Stored entries:

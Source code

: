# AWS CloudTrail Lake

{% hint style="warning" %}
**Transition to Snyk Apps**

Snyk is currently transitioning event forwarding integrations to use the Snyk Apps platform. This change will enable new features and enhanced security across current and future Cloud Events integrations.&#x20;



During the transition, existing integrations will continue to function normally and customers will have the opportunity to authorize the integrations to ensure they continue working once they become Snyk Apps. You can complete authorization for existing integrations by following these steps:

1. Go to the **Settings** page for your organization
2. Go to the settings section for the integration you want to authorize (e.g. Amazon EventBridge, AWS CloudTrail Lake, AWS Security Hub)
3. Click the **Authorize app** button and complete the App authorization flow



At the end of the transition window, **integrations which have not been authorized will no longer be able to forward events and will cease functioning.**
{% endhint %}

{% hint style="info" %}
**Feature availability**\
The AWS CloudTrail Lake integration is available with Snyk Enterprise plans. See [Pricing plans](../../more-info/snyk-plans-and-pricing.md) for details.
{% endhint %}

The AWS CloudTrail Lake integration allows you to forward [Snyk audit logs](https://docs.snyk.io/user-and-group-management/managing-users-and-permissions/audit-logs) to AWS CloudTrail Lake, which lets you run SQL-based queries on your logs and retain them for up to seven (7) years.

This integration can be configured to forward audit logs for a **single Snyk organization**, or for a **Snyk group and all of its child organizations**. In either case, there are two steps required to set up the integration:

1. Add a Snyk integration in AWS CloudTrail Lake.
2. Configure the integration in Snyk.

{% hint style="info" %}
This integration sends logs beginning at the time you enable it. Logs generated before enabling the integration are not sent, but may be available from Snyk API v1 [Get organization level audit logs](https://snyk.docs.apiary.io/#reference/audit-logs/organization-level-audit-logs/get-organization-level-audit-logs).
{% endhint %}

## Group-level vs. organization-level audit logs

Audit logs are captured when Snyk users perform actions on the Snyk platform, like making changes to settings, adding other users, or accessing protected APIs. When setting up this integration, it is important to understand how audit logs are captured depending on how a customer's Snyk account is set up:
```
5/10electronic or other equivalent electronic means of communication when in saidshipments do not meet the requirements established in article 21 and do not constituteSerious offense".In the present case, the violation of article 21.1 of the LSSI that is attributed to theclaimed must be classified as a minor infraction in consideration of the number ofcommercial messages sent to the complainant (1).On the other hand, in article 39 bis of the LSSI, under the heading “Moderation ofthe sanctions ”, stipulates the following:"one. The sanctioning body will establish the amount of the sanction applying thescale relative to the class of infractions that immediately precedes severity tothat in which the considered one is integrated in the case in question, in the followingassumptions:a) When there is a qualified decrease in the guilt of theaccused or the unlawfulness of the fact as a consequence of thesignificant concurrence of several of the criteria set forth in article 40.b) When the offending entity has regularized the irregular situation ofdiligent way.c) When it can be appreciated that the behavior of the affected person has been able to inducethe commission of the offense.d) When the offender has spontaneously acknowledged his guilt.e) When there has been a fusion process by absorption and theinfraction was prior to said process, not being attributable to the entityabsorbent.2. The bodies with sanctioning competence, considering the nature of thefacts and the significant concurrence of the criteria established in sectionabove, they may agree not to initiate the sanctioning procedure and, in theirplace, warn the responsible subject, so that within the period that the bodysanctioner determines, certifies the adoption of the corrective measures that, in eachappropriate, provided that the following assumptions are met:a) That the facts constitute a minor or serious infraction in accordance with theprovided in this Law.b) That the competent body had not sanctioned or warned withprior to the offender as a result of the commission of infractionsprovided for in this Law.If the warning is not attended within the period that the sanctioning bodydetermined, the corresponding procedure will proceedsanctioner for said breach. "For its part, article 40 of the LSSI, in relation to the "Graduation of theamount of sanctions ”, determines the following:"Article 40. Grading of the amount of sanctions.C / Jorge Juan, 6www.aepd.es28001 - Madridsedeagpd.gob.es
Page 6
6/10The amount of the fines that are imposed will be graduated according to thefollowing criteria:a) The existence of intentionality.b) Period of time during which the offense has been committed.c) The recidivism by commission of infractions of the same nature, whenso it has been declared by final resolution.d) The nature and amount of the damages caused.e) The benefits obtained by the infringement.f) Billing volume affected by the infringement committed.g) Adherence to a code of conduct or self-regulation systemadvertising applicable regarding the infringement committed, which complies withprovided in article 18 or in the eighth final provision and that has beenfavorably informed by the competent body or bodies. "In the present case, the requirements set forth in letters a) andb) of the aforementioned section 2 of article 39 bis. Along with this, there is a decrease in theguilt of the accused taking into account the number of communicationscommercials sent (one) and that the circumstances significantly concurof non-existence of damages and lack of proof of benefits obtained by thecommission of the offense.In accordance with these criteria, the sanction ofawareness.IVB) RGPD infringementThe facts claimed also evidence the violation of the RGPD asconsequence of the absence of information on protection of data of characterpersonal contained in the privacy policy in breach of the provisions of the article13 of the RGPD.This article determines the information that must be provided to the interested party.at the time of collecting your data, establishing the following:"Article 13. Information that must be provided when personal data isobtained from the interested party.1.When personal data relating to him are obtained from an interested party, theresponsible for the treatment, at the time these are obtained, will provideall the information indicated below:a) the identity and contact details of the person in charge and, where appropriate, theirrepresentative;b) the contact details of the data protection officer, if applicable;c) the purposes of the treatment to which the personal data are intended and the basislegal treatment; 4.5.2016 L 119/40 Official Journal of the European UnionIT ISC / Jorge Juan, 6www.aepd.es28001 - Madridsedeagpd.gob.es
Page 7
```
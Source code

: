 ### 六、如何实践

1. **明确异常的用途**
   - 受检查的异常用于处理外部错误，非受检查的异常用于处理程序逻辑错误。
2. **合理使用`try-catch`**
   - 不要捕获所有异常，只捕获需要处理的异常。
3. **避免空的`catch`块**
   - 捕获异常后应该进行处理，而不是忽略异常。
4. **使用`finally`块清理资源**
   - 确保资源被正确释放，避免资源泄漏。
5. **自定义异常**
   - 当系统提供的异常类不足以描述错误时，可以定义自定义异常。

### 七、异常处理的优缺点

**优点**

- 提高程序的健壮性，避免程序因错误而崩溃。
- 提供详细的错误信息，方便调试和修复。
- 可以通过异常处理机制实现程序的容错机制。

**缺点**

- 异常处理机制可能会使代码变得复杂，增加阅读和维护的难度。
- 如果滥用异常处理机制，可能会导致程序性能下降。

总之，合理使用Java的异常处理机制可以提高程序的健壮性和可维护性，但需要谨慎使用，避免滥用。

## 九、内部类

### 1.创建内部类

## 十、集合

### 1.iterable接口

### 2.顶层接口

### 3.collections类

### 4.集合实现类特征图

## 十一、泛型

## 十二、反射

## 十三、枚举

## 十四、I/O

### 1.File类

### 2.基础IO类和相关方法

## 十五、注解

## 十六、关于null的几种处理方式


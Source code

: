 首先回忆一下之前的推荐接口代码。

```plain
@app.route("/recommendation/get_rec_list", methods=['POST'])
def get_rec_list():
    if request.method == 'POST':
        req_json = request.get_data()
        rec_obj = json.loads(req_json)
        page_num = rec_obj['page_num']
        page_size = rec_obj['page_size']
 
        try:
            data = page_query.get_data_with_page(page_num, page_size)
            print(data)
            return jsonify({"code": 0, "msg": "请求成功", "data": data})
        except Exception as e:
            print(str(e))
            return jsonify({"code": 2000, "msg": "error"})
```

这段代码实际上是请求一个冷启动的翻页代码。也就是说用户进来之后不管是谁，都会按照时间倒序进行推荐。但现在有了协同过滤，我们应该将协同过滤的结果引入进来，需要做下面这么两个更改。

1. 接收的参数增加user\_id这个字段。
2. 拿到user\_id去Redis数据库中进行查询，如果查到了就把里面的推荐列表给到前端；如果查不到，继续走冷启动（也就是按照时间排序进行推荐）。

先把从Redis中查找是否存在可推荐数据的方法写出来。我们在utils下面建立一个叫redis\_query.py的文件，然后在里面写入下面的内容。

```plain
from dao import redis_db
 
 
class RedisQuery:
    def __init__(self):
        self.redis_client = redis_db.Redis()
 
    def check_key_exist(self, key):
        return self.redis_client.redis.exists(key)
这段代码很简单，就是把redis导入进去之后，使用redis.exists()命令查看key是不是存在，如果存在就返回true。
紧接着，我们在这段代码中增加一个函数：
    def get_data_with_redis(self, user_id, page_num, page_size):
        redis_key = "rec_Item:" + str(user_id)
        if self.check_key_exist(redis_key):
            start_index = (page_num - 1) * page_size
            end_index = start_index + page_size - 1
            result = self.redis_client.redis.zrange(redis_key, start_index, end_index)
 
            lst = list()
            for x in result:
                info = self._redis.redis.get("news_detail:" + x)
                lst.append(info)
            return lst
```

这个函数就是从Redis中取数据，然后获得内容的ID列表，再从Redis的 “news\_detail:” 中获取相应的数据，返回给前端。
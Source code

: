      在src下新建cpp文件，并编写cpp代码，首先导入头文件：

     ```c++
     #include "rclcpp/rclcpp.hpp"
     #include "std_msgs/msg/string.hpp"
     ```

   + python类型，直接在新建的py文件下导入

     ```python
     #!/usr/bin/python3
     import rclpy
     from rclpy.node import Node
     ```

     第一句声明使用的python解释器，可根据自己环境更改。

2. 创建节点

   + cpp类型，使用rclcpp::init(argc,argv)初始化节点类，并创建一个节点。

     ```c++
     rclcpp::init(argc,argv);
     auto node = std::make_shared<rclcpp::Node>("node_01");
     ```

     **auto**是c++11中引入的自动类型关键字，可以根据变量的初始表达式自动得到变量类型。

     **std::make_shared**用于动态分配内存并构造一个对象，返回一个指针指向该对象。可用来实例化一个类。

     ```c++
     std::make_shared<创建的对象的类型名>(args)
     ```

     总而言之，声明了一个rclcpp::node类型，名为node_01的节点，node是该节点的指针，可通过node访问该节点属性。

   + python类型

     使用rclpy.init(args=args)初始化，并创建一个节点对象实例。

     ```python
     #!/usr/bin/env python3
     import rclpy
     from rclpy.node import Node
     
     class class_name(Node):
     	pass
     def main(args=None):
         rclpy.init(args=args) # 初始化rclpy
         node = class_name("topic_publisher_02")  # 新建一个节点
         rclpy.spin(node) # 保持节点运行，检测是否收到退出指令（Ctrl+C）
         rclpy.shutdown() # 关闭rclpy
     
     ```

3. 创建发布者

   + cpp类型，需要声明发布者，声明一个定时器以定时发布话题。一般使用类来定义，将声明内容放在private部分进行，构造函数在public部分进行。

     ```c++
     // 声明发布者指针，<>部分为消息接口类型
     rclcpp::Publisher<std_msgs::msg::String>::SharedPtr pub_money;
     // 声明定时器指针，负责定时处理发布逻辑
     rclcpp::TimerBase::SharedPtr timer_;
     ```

EXERCISE DIRECTIONS
Lines above with the string "authorization" need to be found and copied.

ANSWER TO THIS EXERCISE
During the transition, existing integrations will continue to function normally and customers will have the opportunity to authorize the integrations to ensure they continue working once they become Snyk Apps. You can complete authorization for existing integrations by following these steps:
3. Click the **Authorize app** button and complete the App authorization flow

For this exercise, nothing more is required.